The Case for Books

2009 was the year of The Death of the Book -- in fear if not in fact. The rise of e-readers, the increasingly bleak fortunes of print news and periodicals of all kinds, and the implacable tide of mobile apps and digital devices intimately sprung within our psyches; the lumbering legal proceedings around Google Books finally lurching towards denouement -- all these would seem to crowd the humble book off the table. And yet presses around the world had churned out roughly a million physical books by the close of the year. Books in toto have seemed to flourish, while the form of The Book -- the amalgamated modern codex, a barcoded commodity blessed with the holy light of the Gospels and anointed by Saint Johannes of Mainz -- faces an existential threat unlike any known since ravening mobs chased Hypatia through the streets of Alexandria.

Among the most measured and thoughtful voices in the fray has been that of Robert Darnton, a book historian whose analytic gifts are exceeded only by the grace of his prose. A Rhodes scholar, a MacArthur Fellow, and a Chevalier of the French Légion d'Honneur, Darnton made his reputation by brilliant reconstructions of the esoteric, forgotten world of eighteenth-century books -- a world populated not only by authors and philosophes, but by compositors, pressmen, papermakers, booksellers, and smugglers. This is history not only from the bottom up, but "from above, from margins on the side, from every possible angle," as Darnton recently has written.

For the last three years, Darnton has served as head of the Harvard University Library (where I worked as an editor for eight marvelous years before Darnton's tenure, and about which I have written extensively). When he arrived at Harvard in 2007, the university was in the midst of ramping up its participation in the highly controversial Google Books Project, and Darnton began by making a thorough, and skeptical, reassessment of the project's grand possibilities and pitfalls. He has since become one of the project's staunchest and most nuanced critics. Largely in the pages of the New York Review of Books, Darnton has embraced the extraordinary promise of a comprehensive, freely-accessible digital library while raising important questions about the dangers of leaving that work in the hands of a private corporation as monopolistic in its sheer range and power as Google.
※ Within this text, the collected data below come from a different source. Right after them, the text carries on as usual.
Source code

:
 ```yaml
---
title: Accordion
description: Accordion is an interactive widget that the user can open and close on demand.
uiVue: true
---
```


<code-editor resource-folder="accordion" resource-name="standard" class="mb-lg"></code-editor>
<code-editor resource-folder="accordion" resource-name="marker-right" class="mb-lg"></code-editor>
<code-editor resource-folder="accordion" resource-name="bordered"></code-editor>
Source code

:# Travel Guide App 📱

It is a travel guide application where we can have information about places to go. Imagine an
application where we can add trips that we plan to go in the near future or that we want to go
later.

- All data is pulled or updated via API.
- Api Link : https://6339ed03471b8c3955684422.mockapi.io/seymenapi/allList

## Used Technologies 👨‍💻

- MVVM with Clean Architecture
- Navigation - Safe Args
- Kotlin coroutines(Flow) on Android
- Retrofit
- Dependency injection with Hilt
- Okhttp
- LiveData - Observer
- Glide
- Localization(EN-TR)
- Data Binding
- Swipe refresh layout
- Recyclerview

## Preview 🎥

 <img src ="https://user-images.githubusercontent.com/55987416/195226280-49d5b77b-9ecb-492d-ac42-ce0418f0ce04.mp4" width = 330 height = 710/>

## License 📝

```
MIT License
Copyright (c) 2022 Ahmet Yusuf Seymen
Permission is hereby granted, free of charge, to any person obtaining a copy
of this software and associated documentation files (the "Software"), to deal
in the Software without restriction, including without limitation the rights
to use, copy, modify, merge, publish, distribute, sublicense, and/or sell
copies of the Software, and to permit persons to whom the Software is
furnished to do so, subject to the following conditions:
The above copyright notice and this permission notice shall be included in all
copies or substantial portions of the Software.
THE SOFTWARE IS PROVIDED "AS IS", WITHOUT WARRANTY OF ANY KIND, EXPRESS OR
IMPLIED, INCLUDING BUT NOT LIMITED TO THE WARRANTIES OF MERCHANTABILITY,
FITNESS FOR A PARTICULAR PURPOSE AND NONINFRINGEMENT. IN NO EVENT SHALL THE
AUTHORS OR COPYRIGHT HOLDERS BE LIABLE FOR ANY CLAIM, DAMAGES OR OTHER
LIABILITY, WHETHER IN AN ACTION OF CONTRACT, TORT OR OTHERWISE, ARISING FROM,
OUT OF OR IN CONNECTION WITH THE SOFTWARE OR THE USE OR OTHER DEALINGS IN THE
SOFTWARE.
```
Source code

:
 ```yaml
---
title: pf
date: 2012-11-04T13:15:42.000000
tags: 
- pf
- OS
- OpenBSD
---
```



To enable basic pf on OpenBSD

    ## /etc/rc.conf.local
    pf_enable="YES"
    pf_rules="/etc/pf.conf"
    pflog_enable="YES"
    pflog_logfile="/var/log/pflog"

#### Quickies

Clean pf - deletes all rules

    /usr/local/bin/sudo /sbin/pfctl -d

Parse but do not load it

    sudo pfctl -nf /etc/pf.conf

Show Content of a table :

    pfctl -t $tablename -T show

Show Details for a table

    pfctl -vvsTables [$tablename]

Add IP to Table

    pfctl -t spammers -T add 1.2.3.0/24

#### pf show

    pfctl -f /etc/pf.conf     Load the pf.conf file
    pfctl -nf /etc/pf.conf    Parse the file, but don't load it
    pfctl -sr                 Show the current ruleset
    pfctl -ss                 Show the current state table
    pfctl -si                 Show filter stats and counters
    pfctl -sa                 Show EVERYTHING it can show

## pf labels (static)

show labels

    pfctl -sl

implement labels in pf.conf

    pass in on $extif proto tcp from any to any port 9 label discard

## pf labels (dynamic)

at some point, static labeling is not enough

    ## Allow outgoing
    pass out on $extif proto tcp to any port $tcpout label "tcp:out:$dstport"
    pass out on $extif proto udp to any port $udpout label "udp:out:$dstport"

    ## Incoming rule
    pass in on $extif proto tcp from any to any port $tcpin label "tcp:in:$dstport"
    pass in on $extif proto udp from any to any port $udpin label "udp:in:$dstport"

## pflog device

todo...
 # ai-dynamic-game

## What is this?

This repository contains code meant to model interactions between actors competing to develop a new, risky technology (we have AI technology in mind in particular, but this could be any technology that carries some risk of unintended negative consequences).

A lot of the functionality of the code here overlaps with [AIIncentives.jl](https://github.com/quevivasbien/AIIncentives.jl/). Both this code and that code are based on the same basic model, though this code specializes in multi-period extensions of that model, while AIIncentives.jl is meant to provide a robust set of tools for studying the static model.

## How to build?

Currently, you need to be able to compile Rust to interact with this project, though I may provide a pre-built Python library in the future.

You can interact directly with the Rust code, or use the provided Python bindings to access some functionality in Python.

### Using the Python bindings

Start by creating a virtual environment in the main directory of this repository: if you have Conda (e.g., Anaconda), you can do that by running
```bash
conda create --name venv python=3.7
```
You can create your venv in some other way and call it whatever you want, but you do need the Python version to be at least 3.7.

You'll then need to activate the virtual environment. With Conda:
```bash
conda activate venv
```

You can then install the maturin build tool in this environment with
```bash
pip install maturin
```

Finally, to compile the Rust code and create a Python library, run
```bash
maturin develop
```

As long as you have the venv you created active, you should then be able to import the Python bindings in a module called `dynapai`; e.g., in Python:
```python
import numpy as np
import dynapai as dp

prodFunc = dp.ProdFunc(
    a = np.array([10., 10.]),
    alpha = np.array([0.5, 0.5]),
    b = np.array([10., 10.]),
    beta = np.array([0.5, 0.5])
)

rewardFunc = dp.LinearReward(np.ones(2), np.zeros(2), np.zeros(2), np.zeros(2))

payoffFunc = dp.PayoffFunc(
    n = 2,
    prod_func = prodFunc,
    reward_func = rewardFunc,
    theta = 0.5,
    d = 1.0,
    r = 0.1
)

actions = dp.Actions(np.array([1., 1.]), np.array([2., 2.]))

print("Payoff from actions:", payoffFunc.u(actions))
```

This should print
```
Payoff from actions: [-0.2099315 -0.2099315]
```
It's unfortunate, then, that The Case for Books so thoroughly fails to fulfill the mandate of its title. Reprising the NYRB essays on Google with older pieces on books and the culture of letters, the volume seems more a scrapbook than the "unashamed apology for the printed word, past, present, and future" that Darnton promises in his introduction. As periodical literature, these essays were timely salvos in the ongoing public discourse on the nature of reading and publishing. But their age already shows. Although the essays collected here offer insights, anecdotes, and lovely observations on the rewards (and the demands) of reading, there are also included pieces that seem little more than superannuated memoranda.
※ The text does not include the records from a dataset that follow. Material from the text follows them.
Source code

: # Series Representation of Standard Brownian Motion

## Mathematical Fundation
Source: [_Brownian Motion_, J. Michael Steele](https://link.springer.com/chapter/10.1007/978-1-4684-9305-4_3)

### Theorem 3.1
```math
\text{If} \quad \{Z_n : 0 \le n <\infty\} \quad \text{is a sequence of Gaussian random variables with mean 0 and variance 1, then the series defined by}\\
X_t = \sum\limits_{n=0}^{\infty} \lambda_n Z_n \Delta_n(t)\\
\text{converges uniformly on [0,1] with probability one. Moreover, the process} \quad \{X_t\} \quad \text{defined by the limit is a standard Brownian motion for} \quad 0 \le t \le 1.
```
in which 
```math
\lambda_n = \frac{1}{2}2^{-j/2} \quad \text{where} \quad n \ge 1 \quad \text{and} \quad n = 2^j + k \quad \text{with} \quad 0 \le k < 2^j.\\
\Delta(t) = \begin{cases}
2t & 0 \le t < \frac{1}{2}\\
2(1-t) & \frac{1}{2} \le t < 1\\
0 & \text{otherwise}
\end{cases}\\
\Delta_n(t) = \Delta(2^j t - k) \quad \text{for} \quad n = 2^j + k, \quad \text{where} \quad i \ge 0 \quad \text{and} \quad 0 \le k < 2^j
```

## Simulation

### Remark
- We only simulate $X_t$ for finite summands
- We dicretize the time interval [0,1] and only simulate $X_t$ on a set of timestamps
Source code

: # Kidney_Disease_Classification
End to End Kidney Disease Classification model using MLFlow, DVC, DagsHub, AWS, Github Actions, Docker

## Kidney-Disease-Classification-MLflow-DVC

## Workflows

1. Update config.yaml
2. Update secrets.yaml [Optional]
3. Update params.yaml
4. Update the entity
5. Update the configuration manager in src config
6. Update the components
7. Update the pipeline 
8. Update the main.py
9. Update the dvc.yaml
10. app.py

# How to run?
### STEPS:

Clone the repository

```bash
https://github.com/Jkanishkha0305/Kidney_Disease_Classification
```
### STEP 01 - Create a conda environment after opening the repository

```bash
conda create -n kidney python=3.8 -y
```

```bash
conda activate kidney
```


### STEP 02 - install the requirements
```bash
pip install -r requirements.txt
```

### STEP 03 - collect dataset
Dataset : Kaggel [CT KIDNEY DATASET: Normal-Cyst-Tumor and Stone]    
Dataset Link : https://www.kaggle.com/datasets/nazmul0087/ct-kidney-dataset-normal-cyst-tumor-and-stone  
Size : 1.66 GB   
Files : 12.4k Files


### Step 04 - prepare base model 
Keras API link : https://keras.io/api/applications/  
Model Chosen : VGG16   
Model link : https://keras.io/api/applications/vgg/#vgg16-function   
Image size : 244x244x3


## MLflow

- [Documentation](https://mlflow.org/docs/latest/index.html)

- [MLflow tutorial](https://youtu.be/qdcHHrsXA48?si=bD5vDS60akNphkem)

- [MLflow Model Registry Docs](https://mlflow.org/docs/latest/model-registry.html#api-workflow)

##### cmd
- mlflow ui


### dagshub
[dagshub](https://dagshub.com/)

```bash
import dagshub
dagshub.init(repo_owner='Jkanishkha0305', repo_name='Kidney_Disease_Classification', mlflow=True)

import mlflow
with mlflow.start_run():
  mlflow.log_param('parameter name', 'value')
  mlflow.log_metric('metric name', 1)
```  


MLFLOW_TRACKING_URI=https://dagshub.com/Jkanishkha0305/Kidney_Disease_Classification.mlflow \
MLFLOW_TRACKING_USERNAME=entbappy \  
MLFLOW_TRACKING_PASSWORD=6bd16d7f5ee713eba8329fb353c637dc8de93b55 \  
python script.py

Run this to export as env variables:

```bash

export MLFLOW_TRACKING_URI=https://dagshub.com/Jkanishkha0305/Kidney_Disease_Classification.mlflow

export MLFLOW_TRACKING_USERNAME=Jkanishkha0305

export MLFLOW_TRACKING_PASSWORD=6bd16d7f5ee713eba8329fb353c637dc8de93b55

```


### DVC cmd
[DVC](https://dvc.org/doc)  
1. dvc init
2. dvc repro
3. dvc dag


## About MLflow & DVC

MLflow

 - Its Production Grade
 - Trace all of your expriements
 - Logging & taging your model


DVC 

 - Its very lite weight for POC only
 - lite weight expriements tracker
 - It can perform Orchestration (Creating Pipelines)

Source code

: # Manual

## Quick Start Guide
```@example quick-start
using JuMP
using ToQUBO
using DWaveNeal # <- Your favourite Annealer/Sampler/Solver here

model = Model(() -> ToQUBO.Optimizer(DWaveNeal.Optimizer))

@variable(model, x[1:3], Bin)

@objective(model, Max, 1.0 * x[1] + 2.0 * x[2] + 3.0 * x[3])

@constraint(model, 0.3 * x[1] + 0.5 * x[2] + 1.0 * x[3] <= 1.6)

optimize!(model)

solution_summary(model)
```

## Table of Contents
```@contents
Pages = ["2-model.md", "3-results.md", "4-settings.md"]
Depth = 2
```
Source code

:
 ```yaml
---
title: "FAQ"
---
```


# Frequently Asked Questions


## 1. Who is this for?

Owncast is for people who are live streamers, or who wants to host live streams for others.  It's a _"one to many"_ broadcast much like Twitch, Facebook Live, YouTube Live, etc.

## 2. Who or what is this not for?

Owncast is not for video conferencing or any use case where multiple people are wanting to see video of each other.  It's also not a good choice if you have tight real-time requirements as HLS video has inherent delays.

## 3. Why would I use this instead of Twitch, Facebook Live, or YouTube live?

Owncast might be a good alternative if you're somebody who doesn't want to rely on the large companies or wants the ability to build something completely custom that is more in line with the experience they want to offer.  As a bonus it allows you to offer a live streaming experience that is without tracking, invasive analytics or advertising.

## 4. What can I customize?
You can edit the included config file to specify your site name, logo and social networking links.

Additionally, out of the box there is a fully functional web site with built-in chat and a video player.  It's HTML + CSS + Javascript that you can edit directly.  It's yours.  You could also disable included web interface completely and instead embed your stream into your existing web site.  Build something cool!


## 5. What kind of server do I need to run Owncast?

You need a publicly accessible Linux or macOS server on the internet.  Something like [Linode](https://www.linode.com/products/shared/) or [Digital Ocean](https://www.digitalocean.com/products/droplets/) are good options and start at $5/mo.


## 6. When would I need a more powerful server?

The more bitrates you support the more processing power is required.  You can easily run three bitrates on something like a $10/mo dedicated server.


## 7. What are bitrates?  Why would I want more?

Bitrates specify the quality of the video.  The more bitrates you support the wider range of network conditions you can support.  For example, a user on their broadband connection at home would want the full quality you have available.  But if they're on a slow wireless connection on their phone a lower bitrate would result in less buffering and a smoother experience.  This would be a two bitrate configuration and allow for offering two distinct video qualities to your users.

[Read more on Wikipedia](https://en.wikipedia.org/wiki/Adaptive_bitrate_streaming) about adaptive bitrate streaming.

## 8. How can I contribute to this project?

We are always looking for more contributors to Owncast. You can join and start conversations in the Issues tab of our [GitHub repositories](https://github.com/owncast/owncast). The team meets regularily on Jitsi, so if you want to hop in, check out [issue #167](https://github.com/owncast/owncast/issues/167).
The first of three sections, subtitled "Future," consists of Darnton's most recent NYRB pieces, essays on academic open-access publishing and Google Books. But these are already outdated, as they tackle topics in the midst of weekly and even daily change. The middle section of the book, entitled "Present," isn't about the present at all -- or to be more precise, it's about the present circa 1999. Here, Darnton shares program proposals and administrative reports from the last century with no more context than a short italicized headnote can provide. We need more than brief introductory paragraphs to make these documents speak with force today: they call for annotations, footnotes, lengthier introductions and epilogues. Lacking the necessary context, such tentative and clotted concepts as "the so-called Information Age"and "so-called hyperlinks," which rang with arch candor ten years ago, are mere anachronisms today. Essays from the nineties deprecating the discomfort of reading on screens are hopelessly irrelevant in the time of e-Ink displays; putting the term "e-book" in scare quotes made more sense in the midst of a breaking Internet bubble than it does in the time of Kindle and Nook. It tests one's patience to work through an essay that concludes by reminding us that "the world of learning is changing so rapidly that no one can predict what it will look like ten years from now" -- only to discover by glancing in the front matter that it was published ten years ago!
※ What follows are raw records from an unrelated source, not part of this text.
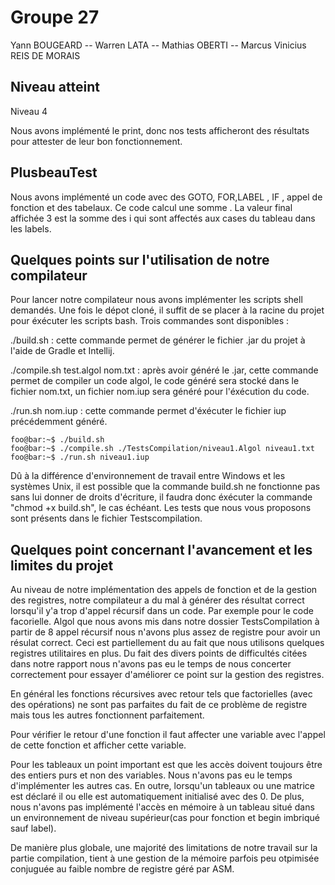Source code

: # Groupe 27
Yann BOUGEARD -- Warren LATA -- Mathias OBERTI  -- Marcus Vinicius REIS DE MORAIS


## Niveau atteint

Niveau 4

Nous avons implémenté le print, donc nos tests afficheront des résultats pour attester de leur bon fonctionnement.

## PlusbeauTest

Nous avons implémenté un code avec des GOTO, FOR,LABEL , IF , appel de fonction et des tabelaux. Ce code calcul une somme . La valeur final affichée 3 est la somme des i qui sont affectés aux cases du tableau dans les labels.


## Quelques points sur l'utilisation de notre compilateur
Pour lancer notre compilateur nous avons implémenter les scripts shell demandés. Une fois le dépot cloné, il suffit de se placer à la racine du projet pour éxécuter les scripts bash. Trois commandes sont disponibles :

./build.sh : cette commande permet de générer le fichier .jar du projet à l'aide de Gradle et Intellij.

./compile.sh test.algol nom.txt : après avoir généré le .jar, cette commande permet de compiler un code algol, le code généré sera stocké dans le fichier nom.txt, un fichier nom.iup sera généré pour l'éxécution du code.

./run.sh nom.iup : cette commande permet d'éxécuter le fichier iup précédemment généré.


```console
foo@bar:~$ ./build.sh
foo@bar:~$ ./compile.sh ./TestsCompilation/niveau1.Algol niveau1.txt
foo@bar:~$ ./run.sh niveau1.iup
```
Dû à la différence d'environnement de travail entre Windows et les systèmes Unix, il est possible que la commande build.sh ne fonctionne pas sans lui donner de droits d'écriture, il faudra donc éxécuter la commande "chmod +x build.sh", le cas échéant.
Les tests que nous vous proposons sont présents dans le fichier Testscompilation.

## Quelques point concernant l'avancement et les limites du projet

Au niveau de notre implémentation des appels de fonction et de la gestion des registres, notre compilateur a du mal à générer des résultat correct lorsqu'il y'a trop d'appel récursif dans un code. Par exemple pour le code facorielle. Algol que nous avons mis dans notre dossier TestsCompilation à partir de 8 appel récursif nous n'avons plus assez de registre pour avoir un résulat correct. Ceci est partiellement du au fait que nous utilisons quelques registres utilitaires en plus. Du fait des divers points de difficultés citées dans notre rapport nous n'avons pas eu le temps de nous concerter correctement pour essayer d'améliorer ce point sur la gestion des registres.

En général les fonctions récursives avec retour tels que factorielles (avec des opérations) ne sont pas parfaites du fait de ce problème de registre mais tous les autres fonctionnent parfaitement.

Pour vérifier le retour d'une fonction il faut affecter une variable avec l'appel de cette fonction et afficher  cette variable.

Pour les tableaux un point important est que les accès doivent toujours être des entiers purs et non des variables. Nous n'avons pas eu le temps d'implémenter les autres cas. En outre, lorsqu'un tableaux ou une matrice est déclaré il ou elle est automatiquement initialisé avec des 0.
De plus, nous n'avons pas implémenté l'accès en mémoire à un tableau situé dans un environnement de niveau supérieur(cas pour fonction et begin imbriqué sauf label).

De manière plus globale, une majorité des limitations de notre travail sur la partie compilation, tient à une gestion de la mémoire parfois peu otpimisée conjuguée au faible nombre de registre géré par ASM.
But the case is made stronger in the third section, on the "Past." This is Darnton's territory, an exploration of the history of books and reading through four essays that offer models for engaging letters in our own rapidly changing times. In "The Mysteries of Reading," Darnton observes that early modern readers read "segmentally, by concentrating on small chunks of text and jumping from book to book, rather than sequentially, as readers did a century later, when the rise of the novel encouraged the habit of perusing books from cover to cover." Reading, we're reminded, is a practice of linking and sharing as much as lengthy solitary rapture and contemplation -- a congeries of engagements deeply native to life online. But upon reflection this proves a curious exemplar -- for as Darnton himself allows, it shows how reading is a magisterium and way of life that can survive and even flourish in myriad ways, only some of which look like the books we know and love.

 

Darnton's book is most useful not as a text, but as an object and an occasion. It makes a handy peg for keynote addresses and discussion panels; it's a reason to invite Darnton to speak with his customary grace and precision on talk shows and at conferences. Like a medieval Book of Hours, it's an aide-memoire, a talisman, a ritual invocation ringing the changes on transformations in technology, knowledge, and consciousness. But a case for books it is not.